Lebedyansky JSC
- Type: Joint stock
- Industry: Food Beverage
- Founded: 1967; 59 years ago
- Fate: Acquired by PepsiCo in 2008
- Headquarters: Lebedyan, Russia
- Key people: Brad Listenburg
- Products: Fruit and vegetable juices, baby food, soft drinks
- Revenue: ~ US$800 million (2007)
- Parent: PepsiCo

= Lebedyansky (company) =

Russian food company

Lebedyansky (Лебедянский) is a Russian multi-national company that manufacturers fruit juice, baby food, vegetable juice, and soft drinks.
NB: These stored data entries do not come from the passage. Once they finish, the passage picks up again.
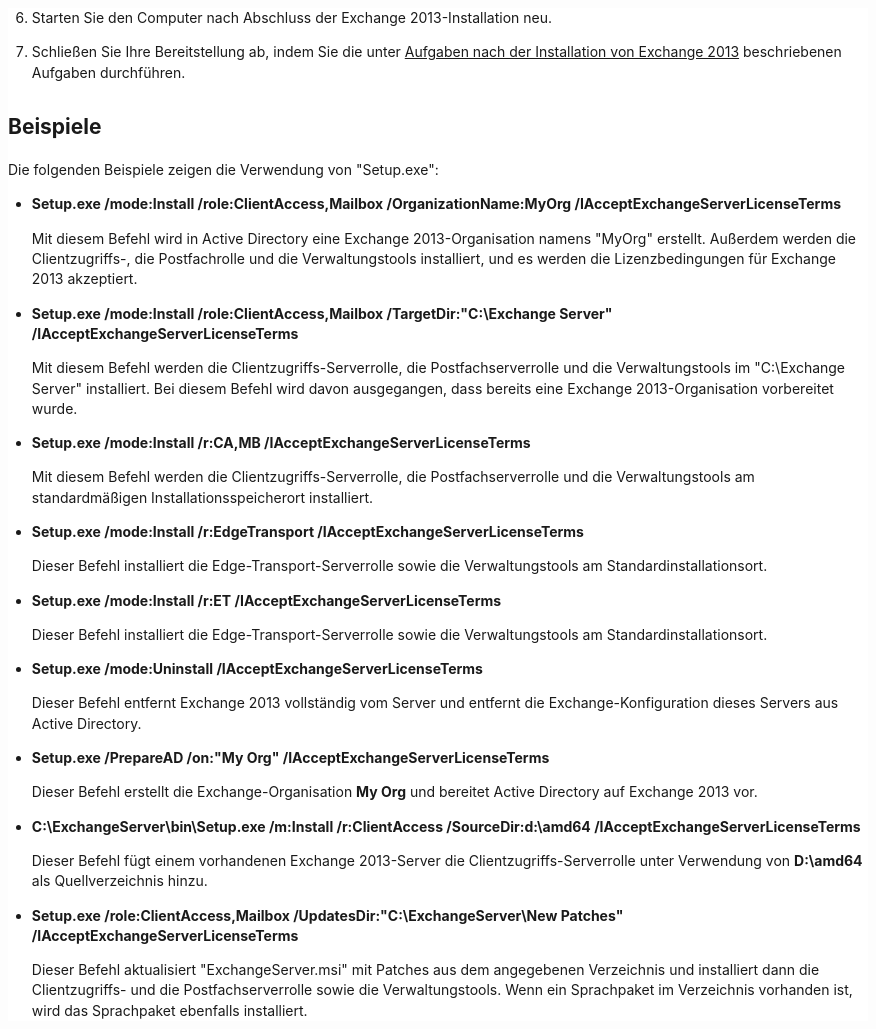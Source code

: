 6.  Starten Sie den Computer nach Abschluss der Exchange 2013-Installation neu.

7.  Schließen Sie Ihre Bereitstellung ab, indem Sie die unter [Aufgaben nach der Installation von Exchange 2013](exchange-2013-post-installation-tasks-exchange-2013-help.md) beschriebenen Aufgaben durchführen.

## Beispiele

Die folgenden Beispiele zeigen die Verwendung von "Setup.exe":

  - **Setup.exe /mode:Install /role:ClientAccess,Mailbox /OrganizationName:MyOrg /IAcceptExchangeServerLicenseTerms**
    
    Mit diesem Befehl wird in Active Directory eine Exchange 2013-Organisation namens "MyOrg" erstellt. Außerdem werden die Clientzugriffs-, die Postfachrolle und die Verwaltungstools installiert, und es werden die Lizenzbedingungen für Exchange 2013 akzeptiert.

  - **Setup.exe /mode:Install /role:ClientAccess,Mailbox /TargetDir:"C:\\Exchange Server" /IAcceptExchangeServerLicenseTerms**
    
    Mit diesem Befehl werden die Clientzugriffs-Serverrolle, die Postfachserverrolle und die Verwaltungstools im "C:\\Exchange Server" installiert. Bei diesem Befehl wird davon ausgegangen, dass bereits eine Exchange 2013-Organisation vorbereitet wurde.

  - **Setup.exe /mode:Install /r:CA,MB /IAcceptExchangeServerLicenseTerms**
    
    Mit diesem Befehl werden die Clientzugriffs-Serverrolle, die Postfachserverrolle und die Verwaltungstools am standardmäßigen Installationsspeicherort installiert.

  - **Setup.exe /mode:Install /r:EdgeTransport /IAcceptExchangeServerLicenseTerms**
    
    Dieser Befehl installiert die Edge-Transport-Serverrolle sowie die Verwaltungstools am Standardinstallationsort.

  - **Setup.exe /mode:Install /r:ET /IAcceptExchangeServerLicenseTerms**
    
    Dieser Befehl installiert die Edge-Transport-Serverrolle sowie die Verwaltungstools am Standardinstallationsort.

  - **Setup.exe /mode:Uninstall /IAcceptExchangeServerLicenseTerms**
    
    Dieser Befehl entfernt Exchange 2013 vollständig vom Server und entfernt die Exchange-Konfiguration dieses Servers aus Active Directory.

  - **Setup.exe /PrepareAD /on:"My Org" /IAcceptExchangeServerLicenseTerms**
    
    Dieser Befehl erstellt die Exchange-Organisation **My Org** und bereitet Active Directory auf Exchange 2013 vor.

  - **C:\\ExchangeServer\\bin\\Setup.exe /m:Install /r:ClientAccess /SourceDir:d:\\amd64 /IAcceptExchangeServerLicenseTerms**
    
    Dieser Befehl fügt einem vorhandenen Exchange 2013-Server die Clientzugriffs-Serverrolle unter Verwendung von **D:\\amd64** als Quellverzeichnis hinzu.

  - **Setup.exe /role:ClientAccess,Mailbox /UpdatesDir:"C:\\ExchangeServer\\New Patches" /IAcceptExchangeServerLicenseTerms**
    
    Dieser Befehl aktualisiert "ExchangeServer.msi" mit Patches aus dem angegebenen Verzeichnis und installiert dann die Clientzugriffs- und die Postfachserverrolle sowie die Verwaltungstools. Wenn ein Sprachpaket im Verzeichnis vorhanden ist, wird das Sprachpaket ebenfalls installiert.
The company is owned by PepsiCo, and is the largest fruit juice manufacturer in Eastern Europe and the sixth largest in the world. Lebedyansky has two major production centers, both located in the Lipetsk Oblast.

==History==
In 1967, a cannery was established in Lebedyan, Lipetsk Oblast, around 350 kilometers south of Moscow. The company produced canned fruits and vegetables.

In 1992 the company was privatized and transformed into a joint stock company. In 1996, Lebedyansky launched its first branded product, "Tonus Juice" and in 1998, the company management decided to pursue a major expansion.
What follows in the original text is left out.